Protocol Analyzers Test Fibre Channel Systems
A protocol analyzer can help you isolate and analyze problems in Fibre Channel networks.
Paul Levin and Greg Beutler, Xyratex International, Irvine, CA -- Test & Measurement World, 8/1/1999
Fibre Channel systems are used in computer networks that transfer large quantities of information from place to place. Such networks might transfer video information from workstation to workstation, or to and from workstations and arrays of disks. Fibre Channel provides plenty of bandwidth, it operates over long distances, and it offers all the “hooks” necessary to permit users to mix packets of video, audio, graphics, and control information using a variety of protocols, such as Internet protocol (IP) or SCSI. (See “Key Fibre Channel Features,”) Thus, it provides an excellent medium for many types of computer networks. But someone must ensure that a Fibre Channel network operates properly. The day will come when a Fibre Channel network doesn’t work as well as expected. Response times may start to climb or occasional video or audio packets won’t arrive at a destination in time, or they will fail to arrive at all. You must be ready to find out why a network isn’t working properly and how to get it back on track. The most basic tool you can use to test a Fibre Channel system is a protocol analyzer, which may include performance-monitoring software. When you insert a protocol analyzer in a Fibre Channel loop or network, it acts only as an observer. It neither initiates nor terminates any “traffic,” nor does it alter the network’s traffic in any way. A Fibre Channel network employs unidirectional links that go in a daisy chain—often called a loop—from device to device. To use a protocol analyzer to monitor the performance or behavior of a device in a network, you monitor the information that goes into the device and the information that comes out of it. Consequently, all Fibre Channel protocol analyzers and performance monitors are two-port devices (Fig. 1). In the example shown in the figure, the protocol analyzer uses Port A to monitor the traffic flowing to the storage system and uses Port B to monitor the traffic the storage system transmits back to the workstation.

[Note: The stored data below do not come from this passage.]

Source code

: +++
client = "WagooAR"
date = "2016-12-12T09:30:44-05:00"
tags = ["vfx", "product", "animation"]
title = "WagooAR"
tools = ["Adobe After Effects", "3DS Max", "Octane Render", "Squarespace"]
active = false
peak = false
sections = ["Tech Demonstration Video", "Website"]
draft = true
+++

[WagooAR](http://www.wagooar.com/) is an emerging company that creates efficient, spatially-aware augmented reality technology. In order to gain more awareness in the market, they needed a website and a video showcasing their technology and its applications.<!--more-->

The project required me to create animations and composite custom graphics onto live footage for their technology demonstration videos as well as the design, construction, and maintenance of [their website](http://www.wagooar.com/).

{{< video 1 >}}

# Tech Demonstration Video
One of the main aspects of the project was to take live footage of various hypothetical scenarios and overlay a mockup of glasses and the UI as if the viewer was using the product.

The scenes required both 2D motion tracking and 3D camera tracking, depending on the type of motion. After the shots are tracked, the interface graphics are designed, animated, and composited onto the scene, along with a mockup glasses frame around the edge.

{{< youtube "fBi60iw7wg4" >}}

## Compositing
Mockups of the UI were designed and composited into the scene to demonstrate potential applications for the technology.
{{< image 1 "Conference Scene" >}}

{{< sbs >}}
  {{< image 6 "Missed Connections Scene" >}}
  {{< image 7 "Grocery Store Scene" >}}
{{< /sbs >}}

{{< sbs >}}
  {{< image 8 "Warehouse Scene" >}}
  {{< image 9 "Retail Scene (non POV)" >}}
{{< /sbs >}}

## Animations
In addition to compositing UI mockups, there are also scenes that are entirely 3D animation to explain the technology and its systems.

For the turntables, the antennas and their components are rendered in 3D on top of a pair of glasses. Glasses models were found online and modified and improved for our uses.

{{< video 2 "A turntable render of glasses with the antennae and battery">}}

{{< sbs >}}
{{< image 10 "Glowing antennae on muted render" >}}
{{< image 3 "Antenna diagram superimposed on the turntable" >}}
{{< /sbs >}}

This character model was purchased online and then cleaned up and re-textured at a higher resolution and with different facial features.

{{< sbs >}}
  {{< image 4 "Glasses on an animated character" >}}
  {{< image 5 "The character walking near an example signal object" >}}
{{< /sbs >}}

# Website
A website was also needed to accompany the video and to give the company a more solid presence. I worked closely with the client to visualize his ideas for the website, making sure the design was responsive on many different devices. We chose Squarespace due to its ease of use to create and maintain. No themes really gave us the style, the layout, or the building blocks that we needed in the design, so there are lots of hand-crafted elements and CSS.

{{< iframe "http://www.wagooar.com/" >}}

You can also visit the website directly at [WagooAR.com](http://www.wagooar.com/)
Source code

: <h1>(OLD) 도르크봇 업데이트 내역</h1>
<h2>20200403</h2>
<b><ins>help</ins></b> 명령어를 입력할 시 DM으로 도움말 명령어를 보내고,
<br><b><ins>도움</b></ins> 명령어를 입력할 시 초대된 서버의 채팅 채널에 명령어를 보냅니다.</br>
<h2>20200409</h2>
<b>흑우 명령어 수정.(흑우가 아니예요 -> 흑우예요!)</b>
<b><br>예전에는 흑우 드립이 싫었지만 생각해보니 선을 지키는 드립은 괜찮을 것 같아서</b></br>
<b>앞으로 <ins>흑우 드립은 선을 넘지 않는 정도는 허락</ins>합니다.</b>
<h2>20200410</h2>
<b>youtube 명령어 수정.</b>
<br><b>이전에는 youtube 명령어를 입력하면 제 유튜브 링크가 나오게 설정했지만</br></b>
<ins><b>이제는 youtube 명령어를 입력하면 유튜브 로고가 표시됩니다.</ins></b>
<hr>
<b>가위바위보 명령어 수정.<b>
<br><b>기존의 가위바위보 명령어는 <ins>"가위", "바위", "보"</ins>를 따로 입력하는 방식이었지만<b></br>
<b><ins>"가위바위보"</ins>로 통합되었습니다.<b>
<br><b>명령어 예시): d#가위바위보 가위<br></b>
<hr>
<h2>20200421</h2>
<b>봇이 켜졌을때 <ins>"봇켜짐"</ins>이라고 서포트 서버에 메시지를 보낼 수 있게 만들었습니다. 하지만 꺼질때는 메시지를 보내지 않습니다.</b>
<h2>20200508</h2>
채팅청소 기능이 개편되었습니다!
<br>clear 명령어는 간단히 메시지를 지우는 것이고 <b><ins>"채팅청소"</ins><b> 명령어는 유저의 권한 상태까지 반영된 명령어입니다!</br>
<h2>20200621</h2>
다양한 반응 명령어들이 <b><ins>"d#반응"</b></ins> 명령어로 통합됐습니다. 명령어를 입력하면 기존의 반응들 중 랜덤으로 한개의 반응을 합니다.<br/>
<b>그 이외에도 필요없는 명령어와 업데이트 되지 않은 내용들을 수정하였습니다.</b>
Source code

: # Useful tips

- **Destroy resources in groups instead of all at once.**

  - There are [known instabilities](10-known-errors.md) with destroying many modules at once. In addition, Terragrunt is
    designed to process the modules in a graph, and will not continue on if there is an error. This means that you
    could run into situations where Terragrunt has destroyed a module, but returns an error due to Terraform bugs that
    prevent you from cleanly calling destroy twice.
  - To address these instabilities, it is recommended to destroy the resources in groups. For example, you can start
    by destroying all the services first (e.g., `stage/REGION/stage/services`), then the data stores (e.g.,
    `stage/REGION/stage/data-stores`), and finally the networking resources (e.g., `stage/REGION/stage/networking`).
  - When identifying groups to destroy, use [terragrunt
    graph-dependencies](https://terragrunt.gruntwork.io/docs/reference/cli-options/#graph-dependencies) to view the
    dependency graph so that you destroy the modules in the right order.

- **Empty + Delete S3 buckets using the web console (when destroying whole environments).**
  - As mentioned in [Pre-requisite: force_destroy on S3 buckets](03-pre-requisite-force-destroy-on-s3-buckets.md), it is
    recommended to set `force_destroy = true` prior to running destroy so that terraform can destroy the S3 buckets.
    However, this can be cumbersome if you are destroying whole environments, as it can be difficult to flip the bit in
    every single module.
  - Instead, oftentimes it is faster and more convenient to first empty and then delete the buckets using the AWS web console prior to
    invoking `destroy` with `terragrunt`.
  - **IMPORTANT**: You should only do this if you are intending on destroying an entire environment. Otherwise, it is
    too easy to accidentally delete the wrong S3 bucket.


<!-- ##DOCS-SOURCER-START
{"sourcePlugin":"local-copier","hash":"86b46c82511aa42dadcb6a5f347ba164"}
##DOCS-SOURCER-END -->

Stamp Your Traffic A performance monitor—usually software that runs on a protocol analyzer—indicates traffic levels, traffic statistics, and basic error conditions for the information going past the analyzer (Fig. 2). Specifically, Fibre Channel performance measurements include Ø data rates in bytes/s and frames/s; Ø link utilization; Ø traffic characteristics; Ø error conditions; Ø code violations (CV) or “illegal” 10-bit codes; Ø cyclic redundancy check (CRC) failures; and Ø loop-initialization-procedure events.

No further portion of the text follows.